(Entries taken from a collection)
======

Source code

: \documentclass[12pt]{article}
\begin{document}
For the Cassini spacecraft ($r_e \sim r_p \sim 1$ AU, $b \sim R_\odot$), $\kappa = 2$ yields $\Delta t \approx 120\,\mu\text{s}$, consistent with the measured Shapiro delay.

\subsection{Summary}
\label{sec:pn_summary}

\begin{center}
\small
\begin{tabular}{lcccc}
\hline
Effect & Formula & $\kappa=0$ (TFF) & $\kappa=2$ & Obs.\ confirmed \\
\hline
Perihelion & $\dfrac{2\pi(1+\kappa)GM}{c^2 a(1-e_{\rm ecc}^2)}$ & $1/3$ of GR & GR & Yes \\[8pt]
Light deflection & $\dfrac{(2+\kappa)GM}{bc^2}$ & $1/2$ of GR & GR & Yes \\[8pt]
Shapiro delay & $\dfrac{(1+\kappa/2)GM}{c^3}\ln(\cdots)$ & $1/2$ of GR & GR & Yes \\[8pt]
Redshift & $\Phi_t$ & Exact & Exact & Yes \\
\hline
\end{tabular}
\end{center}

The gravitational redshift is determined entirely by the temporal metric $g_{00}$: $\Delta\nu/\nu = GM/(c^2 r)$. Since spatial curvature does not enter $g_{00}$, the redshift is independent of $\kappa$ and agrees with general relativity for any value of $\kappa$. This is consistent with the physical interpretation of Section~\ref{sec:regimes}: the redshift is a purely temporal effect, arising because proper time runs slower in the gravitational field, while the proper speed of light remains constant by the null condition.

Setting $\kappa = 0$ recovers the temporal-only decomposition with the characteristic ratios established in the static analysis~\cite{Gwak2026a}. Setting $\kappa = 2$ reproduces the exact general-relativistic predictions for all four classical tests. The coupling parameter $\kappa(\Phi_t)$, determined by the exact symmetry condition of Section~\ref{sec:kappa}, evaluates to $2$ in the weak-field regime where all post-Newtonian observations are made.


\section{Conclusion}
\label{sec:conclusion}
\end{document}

======

## Task to carry out
Find the word "dfrac" in the data and show each line that holds it.

## Solution to the problem
Perihelion & $\dfrac{2\pi(1+\kappa)GM}{c^2 a(1-e_{\rm ecc}^2)}$ & $1/3$ of GR & GR & Yes \\[8pt]
Light deflection & $\dfrac{(2+\kappa)GM}{bc^2}$ & $1/2$ of GR & GR & Yes \\[8pt]
Shapiro delay & $\dfrac{(1+\kappa/2)GM}{c^3}\ln(\cdots)$ & $1/2$ of GR & GR & Yes \\[8pt]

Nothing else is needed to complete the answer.